その典型がこの4巻における会長の立場。かつて烏谷のチームにノックアウトされたのを機に男子と一緒に野球をすることを諦め、かといって「男子と混じってやっている」がプライドだったために女子競技を始めるのにも抵抗がある。自分はなんの為に生きているのか。そんな憔悴の中で入学した会長が松武の友人や雰囲気に救われていった過程を、同じく野球を泣く泣く諦めた烏谷に辿らせようとする構図はいわば、会長=救う側、烏谷=救われる側、となっており、前巻までは両者のこの立場が一貫していました。
しかし、会長も3年生。夏を前に進路を決めるべき時期。もう一生、野球をやらないのか。そんな時に入学してきた烏谷。自分はやろうと思えばやれるのに野球を手放した。烏谷は怪我で野球から強制的に引き離された。

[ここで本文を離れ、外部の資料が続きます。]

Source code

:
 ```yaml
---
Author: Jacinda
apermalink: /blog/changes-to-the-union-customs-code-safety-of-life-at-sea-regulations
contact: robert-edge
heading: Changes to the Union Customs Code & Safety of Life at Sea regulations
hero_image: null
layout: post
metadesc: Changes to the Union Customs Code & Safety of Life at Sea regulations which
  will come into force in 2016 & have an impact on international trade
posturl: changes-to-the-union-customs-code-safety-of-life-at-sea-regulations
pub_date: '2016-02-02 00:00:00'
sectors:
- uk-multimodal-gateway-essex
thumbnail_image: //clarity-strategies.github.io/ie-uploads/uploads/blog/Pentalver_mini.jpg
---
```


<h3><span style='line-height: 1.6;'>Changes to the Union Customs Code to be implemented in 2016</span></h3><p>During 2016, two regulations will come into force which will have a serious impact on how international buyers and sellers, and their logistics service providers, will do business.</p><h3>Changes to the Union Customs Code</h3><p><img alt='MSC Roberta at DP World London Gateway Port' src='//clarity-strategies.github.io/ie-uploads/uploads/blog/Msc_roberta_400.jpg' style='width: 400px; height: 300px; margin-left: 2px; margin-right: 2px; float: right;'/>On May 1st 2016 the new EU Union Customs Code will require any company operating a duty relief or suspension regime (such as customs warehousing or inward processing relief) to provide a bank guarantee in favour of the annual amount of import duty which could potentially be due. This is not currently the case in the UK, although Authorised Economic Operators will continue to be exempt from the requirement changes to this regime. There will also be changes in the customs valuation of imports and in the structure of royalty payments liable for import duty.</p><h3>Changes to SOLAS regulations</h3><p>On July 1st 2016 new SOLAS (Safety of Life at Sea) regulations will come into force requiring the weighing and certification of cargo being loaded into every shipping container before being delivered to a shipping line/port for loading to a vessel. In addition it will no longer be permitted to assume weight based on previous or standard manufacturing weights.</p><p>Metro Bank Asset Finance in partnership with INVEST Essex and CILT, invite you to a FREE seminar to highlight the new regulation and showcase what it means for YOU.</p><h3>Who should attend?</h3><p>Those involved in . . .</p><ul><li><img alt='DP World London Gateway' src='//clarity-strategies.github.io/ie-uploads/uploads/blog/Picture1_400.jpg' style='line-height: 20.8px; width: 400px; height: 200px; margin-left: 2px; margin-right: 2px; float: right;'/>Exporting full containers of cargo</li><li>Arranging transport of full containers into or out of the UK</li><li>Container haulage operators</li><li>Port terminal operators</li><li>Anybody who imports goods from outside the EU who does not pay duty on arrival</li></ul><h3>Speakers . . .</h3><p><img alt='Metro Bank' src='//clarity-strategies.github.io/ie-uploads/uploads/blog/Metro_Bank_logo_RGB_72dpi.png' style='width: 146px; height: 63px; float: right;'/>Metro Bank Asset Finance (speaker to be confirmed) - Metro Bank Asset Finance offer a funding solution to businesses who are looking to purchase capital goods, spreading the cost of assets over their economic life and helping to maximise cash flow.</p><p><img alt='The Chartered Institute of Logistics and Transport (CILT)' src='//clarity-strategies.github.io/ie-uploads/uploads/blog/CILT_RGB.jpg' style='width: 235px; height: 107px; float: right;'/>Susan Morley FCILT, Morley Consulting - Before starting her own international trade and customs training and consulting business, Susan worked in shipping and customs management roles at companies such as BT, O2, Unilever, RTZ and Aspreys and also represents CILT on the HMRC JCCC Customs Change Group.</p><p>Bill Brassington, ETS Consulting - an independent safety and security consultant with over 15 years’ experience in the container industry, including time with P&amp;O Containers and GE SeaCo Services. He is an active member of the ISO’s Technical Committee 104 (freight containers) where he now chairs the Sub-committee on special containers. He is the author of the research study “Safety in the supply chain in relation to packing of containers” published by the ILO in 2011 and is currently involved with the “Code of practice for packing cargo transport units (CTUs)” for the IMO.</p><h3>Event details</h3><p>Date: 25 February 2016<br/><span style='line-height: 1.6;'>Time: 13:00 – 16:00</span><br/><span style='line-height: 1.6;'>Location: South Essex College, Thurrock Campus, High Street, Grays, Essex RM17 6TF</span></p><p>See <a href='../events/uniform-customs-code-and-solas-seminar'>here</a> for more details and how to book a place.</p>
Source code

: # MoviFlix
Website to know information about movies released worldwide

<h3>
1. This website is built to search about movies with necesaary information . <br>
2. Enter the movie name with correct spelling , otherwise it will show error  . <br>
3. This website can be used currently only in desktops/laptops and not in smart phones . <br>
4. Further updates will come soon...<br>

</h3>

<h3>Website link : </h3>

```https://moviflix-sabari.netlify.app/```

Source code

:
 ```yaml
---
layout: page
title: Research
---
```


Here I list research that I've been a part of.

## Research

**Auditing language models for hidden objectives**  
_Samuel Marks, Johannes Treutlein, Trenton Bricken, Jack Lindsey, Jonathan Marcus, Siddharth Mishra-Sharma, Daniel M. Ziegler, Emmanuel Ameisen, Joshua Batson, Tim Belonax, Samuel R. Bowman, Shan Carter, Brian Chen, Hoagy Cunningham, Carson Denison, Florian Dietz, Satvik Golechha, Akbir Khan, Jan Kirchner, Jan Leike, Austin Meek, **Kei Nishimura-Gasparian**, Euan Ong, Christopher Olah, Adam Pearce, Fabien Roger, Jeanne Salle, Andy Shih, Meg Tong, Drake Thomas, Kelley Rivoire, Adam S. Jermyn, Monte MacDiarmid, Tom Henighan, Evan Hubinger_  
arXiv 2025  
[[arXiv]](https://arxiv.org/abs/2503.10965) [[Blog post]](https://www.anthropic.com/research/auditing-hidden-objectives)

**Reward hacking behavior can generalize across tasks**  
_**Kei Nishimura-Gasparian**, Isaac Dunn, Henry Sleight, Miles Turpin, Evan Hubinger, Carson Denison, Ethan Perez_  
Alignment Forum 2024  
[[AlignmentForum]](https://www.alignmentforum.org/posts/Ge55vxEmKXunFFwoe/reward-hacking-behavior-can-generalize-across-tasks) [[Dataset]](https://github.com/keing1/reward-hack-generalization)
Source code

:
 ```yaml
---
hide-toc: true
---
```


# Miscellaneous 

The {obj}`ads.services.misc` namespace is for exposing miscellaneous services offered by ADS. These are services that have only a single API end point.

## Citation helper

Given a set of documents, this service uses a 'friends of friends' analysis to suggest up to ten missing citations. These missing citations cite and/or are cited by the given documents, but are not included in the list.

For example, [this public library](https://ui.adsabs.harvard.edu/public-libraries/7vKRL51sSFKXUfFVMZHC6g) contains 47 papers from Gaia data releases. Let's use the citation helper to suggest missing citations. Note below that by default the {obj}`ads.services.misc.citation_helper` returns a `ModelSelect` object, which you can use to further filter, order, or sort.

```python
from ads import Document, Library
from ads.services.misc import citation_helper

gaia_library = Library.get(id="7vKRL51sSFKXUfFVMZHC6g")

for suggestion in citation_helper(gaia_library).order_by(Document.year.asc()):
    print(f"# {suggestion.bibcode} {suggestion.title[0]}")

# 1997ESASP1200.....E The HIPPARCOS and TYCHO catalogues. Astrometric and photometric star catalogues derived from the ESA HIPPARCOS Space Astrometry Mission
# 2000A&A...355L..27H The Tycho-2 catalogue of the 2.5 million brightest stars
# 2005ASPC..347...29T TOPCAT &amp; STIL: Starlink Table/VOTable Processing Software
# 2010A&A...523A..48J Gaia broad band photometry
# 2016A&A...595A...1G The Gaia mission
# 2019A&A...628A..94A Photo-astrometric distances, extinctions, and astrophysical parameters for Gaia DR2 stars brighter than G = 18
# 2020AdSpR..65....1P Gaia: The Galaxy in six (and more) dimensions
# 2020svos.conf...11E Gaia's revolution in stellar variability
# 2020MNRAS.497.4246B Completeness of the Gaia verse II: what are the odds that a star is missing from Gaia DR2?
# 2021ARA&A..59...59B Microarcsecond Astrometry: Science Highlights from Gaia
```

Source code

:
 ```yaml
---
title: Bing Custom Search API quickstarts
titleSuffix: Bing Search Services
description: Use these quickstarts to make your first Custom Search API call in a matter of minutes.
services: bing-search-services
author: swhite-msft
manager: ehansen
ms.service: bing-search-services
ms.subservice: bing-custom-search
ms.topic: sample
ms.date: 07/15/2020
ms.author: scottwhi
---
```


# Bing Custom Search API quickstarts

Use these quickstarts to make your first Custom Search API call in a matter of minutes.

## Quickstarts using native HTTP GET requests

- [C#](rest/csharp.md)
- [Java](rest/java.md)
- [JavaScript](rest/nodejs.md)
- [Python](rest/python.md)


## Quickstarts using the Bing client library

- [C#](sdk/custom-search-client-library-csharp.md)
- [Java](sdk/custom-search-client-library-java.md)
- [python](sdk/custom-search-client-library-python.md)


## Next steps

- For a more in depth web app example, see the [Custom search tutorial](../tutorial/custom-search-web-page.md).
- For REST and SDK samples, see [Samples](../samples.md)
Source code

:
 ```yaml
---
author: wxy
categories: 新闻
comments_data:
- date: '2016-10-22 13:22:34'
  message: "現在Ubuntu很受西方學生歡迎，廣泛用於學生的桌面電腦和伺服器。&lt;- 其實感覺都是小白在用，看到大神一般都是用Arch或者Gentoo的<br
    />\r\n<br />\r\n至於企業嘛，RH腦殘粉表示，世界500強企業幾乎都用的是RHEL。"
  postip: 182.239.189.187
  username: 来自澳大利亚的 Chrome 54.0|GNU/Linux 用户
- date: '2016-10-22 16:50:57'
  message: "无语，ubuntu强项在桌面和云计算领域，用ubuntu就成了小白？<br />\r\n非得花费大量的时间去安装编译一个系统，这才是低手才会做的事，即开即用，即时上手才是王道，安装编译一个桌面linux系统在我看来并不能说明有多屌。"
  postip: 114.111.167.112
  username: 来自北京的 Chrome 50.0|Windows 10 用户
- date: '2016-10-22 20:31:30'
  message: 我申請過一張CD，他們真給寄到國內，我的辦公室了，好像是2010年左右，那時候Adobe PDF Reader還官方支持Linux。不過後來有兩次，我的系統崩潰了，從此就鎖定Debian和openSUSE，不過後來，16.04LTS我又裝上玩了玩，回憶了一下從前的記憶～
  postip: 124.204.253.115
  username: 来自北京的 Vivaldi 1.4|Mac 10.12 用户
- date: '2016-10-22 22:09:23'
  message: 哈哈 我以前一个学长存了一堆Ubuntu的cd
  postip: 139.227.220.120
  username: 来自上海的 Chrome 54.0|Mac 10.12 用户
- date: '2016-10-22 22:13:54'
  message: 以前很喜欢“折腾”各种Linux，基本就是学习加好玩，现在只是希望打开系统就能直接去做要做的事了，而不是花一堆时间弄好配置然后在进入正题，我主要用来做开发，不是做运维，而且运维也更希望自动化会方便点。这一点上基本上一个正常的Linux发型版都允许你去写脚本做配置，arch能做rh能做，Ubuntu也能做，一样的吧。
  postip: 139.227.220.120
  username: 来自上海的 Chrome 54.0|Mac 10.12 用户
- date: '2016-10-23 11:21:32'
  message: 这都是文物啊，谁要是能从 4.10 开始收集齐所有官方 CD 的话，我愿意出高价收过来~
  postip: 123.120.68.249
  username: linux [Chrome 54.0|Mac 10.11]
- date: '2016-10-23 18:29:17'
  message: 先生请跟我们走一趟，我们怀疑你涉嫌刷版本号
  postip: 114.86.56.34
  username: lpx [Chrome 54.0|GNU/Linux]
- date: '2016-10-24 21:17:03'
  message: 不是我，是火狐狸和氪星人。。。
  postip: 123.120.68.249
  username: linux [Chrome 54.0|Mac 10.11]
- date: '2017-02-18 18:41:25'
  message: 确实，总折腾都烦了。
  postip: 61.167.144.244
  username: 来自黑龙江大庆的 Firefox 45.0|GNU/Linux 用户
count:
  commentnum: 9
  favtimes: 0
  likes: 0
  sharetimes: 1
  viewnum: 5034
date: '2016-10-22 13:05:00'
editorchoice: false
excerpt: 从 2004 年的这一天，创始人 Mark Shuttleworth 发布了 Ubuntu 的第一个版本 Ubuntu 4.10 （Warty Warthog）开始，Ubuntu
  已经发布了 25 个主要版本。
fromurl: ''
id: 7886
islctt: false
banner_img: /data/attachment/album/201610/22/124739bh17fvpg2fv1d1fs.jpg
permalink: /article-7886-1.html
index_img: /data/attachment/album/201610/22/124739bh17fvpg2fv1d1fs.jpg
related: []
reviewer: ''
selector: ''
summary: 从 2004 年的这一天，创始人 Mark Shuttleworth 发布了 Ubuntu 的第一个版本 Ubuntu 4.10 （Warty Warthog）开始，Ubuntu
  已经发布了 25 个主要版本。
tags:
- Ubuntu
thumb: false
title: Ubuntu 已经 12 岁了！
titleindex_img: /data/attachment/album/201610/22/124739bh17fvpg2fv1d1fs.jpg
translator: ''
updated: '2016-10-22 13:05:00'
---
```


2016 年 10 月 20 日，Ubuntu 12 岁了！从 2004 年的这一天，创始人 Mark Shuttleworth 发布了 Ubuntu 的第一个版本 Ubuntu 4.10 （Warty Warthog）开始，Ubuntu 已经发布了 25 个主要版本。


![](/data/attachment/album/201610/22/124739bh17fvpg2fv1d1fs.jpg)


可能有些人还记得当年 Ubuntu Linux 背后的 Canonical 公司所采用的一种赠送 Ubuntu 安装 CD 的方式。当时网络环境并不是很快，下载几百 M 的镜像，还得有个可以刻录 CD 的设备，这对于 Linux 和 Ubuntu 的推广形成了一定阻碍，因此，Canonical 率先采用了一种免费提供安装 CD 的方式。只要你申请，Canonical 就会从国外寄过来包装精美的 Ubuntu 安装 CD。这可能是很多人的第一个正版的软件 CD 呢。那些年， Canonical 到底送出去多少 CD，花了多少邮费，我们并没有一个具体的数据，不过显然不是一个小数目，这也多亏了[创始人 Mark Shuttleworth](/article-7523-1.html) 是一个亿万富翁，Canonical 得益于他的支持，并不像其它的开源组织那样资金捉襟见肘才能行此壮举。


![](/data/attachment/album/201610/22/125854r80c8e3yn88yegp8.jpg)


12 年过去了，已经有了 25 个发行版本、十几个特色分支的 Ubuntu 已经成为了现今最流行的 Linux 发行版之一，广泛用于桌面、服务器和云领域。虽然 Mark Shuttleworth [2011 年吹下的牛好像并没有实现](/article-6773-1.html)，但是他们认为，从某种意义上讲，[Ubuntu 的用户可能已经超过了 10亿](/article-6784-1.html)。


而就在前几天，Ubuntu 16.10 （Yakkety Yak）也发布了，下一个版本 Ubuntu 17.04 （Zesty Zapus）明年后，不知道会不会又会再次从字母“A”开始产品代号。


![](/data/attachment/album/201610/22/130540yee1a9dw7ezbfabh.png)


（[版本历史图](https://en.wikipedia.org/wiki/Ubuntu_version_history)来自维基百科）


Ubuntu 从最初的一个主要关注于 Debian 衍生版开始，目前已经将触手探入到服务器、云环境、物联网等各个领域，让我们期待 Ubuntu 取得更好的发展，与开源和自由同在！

本巻のクライマックス、烏谷の野球への想いに触発され、もう一回野球を好きになっていく、あるいは、野球への想いにあらためて気づく会長の姿には熱いものがこみあげてきます。いままで救われてきた烏谷が逆に会長を救う。鮮やかに構図を逆転させ、まるで上質なミステリーのように、「予想できたはずなのに驚かされ、感動が胸を衝く」展開になっています。
また、幸と烏谷の恋愛展開も少しずつ進んでいきます。幸にとって、マウンドの上の憧れの存在だった烏谷。野球を諦めて生徒会に入ってきた当初、「前とは別人で、ちょっとがっかり」と言っていた幸ですが、「遠くから見るんじゃなくて、いっしょに歩くなら今の烏谷くんかなあ」と評価が変わります。単なる「憧れ」の恋から、現実的な恋愛対象に移っていく様子は確かにベタではありますが、ここで重要なのは、「生徒会役員としてのきらきら」を烏谷が持ち始めたということではないでしょうか。きっと、ただ身近になっただけでは幸の恋も持続/再生しなかったでしょう。同じ生徒会執行部のメンバーとしても魅力的だからこそ、「いっしょに歩くなら」という言葉が出てくるわけです。一目惚れはロマンチックですが、いざ付き合うとなると、「毎日(とはいかずともしばしば)お喋りをする相手」という立場になります。ただ見ているだけではなく、そこで気が合うか、お互い負担にならないかが大事なのであって、それを少しずつ理解していくのも王道ながらいいですね。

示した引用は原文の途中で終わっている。